案の定、その変態男も、義姉にくってかかる。「やってやる、と言って何が悪い」。その時は近所の奥さんたちしか、まわりにいなかった。めったに声を荒げない義姉がどうした?!、と、すぐに近所の女性陣も集まり、わいのわいのとその男を責める。しかし、男は、相手が女だから?、その男が愚かだからなのか、ひわいな言葉を慎む様子などみじんも見せない。

もちろん、義姉。絶対ひかない。ひいちゃいかんからだ。立場の弱い女性だろうが、相手が変態だろうが、そこはひくべきじゃない。同感だ。

で、状況は悪化していき、その男に羽交い締めが必要になった頃、ようやく、わが夫がそこに帰ってきた。やっと、成人男性の登場というわけだ。変態男も、ようやくその場を去る。

自分の立場は弱い。相手は、ちゃちい権力や、妙なプライドを持った頭の悪いヤツ。ラチあかないかもしれない。自分に危害が加えられるかもしれない。
それでも、がぜん立ち向かう。絶対、ひかない。今後一切、この姪っ子に近寄るな。そんなこと考えるな。そう言える。それが立派。

変な人はどこでもいる。ただ、「言っても、まともじゃないから、話にならない」と最初からあきらめることはないだろうか。
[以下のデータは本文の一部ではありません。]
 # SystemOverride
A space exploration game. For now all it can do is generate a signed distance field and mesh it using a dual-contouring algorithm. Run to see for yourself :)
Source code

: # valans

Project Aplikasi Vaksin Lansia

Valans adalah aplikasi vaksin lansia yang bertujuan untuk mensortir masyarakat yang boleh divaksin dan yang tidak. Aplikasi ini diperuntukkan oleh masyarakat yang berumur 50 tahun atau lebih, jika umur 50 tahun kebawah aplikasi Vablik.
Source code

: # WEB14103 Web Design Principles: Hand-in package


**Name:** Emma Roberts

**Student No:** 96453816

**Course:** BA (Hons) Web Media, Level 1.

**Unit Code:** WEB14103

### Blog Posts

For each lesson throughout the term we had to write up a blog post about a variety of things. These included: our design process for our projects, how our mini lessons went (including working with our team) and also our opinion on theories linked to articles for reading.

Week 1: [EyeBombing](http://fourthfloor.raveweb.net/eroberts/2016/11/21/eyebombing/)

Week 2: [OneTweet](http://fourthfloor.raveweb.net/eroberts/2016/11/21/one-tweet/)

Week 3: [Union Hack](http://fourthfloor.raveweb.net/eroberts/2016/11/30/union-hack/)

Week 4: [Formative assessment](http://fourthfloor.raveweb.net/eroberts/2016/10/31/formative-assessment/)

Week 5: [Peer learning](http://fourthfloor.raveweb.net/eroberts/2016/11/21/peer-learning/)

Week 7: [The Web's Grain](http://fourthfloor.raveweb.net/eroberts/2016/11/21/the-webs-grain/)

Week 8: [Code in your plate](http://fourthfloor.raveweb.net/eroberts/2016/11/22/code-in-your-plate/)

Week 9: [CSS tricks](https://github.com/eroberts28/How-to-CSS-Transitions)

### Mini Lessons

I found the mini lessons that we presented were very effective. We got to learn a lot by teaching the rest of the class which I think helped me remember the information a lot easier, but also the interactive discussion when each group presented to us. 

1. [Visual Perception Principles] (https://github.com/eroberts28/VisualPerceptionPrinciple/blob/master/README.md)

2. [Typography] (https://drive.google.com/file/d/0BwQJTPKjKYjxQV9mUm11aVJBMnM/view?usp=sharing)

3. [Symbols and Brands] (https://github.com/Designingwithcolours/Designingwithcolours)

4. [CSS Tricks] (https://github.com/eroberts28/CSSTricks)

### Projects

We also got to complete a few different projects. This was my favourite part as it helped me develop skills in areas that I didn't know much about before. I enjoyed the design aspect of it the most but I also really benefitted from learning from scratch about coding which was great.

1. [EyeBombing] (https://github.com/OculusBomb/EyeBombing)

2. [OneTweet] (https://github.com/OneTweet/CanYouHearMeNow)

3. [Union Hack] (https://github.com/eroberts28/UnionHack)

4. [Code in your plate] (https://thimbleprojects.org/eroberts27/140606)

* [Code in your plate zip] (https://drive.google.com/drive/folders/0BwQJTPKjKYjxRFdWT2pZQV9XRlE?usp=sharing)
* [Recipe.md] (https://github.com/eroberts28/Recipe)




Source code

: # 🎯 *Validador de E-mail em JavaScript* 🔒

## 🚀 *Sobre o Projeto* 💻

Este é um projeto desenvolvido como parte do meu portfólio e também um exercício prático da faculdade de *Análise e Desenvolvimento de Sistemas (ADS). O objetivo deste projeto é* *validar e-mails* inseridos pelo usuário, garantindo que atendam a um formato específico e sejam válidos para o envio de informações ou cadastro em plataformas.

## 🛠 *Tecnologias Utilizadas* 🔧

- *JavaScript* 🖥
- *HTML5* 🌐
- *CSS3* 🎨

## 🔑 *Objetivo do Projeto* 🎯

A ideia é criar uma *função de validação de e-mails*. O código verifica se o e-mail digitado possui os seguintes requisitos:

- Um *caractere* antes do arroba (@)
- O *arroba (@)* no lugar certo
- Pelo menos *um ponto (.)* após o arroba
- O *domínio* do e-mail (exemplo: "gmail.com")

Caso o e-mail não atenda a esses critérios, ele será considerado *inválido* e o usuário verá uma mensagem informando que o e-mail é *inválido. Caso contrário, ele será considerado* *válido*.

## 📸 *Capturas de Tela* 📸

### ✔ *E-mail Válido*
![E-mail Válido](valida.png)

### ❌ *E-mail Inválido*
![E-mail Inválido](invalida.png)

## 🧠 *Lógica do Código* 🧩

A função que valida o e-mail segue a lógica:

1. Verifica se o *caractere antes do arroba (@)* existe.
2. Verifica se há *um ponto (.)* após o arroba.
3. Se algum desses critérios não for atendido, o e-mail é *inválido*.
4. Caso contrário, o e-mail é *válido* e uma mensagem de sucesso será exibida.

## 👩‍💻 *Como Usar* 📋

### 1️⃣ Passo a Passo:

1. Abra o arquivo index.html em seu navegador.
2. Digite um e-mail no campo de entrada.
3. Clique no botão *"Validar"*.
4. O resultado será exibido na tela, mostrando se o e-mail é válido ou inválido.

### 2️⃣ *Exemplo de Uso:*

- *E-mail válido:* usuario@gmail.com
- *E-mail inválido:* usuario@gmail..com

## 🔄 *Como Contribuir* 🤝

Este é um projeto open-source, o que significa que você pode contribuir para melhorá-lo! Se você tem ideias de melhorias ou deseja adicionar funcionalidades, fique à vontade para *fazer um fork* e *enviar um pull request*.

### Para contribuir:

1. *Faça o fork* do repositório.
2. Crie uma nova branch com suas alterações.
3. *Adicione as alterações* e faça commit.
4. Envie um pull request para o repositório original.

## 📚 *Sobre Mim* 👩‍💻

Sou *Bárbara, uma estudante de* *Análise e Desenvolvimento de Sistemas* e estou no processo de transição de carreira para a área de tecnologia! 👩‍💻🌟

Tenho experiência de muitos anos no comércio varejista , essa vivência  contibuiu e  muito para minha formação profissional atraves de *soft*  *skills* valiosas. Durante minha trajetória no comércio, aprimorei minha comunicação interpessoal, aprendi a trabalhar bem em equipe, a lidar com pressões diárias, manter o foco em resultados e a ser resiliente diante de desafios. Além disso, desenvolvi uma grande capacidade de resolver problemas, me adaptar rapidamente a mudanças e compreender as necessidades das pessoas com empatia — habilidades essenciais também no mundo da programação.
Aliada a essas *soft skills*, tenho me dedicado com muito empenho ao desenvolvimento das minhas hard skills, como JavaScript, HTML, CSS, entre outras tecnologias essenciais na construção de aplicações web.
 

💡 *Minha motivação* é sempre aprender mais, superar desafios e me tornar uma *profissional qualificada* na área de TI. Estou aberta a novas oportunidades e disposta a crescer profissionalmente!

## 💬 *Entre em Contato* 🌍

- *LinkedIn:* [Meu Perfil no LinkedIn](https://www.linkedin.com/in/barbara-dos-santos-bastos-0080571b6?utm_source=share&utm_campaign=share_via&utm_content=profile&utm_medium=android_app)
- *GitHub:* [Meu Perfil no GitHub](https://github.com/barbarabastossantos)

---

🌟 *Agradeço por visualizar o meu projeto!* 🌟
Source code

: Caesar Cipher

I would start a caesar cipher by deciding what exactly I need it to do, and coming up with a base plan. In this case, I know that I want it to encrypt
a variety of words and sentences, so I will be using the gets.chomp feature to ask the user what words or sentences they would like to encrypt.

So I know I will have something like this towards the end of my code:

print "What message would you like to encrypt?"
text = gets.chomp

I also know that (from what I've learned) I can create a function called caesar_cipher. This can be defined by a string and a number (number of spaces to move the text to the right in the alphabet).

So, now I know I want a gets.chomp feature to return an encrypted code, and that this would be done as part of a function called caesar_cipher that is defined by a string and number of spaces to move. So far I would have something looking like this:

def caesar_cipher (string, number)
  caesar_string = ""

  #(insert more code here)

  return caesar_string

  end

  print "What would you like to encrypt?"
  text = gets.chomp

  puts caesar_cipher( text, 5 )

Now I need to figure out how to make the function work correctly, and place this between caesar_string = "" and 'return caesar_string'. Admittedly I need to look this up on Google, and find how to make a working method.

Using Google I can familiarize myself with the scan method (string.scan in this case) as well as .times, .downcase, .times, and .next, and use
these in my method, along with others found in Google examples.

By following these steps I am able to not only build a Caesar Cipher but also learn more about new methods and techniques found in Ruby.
「話してもむだ」。私も何度となくこんなセリフを吐いてきたが、これじゃ、なーんにも変わらない。相手を自分の思い通りにするなんてのは、理想のまた理想。相手にショックを与えればいいのだ。会話のキャッチボールはあきらめて、ボールを投げつけてやればいいのだ。
普段おだやかな義姉が怒った。厳しく叱責した。相手がバカな威圧をしてこようが、ひかなかった。相手の男も、彼女の食らいつきが記憶に残ったはずだ。それだけでいいのかもしれない。更生とはいかないが、その変態男は、自分の変態ぶりを責める人がいる限り、変態に抑制がかかるのは、まちがいないのだから。

その後、義姉、泣いていた。くやしかったに違いない。怖かったのもあるかもしれない。それでも無視しなかった彼女に拍手。私も涙ぐんでしまった。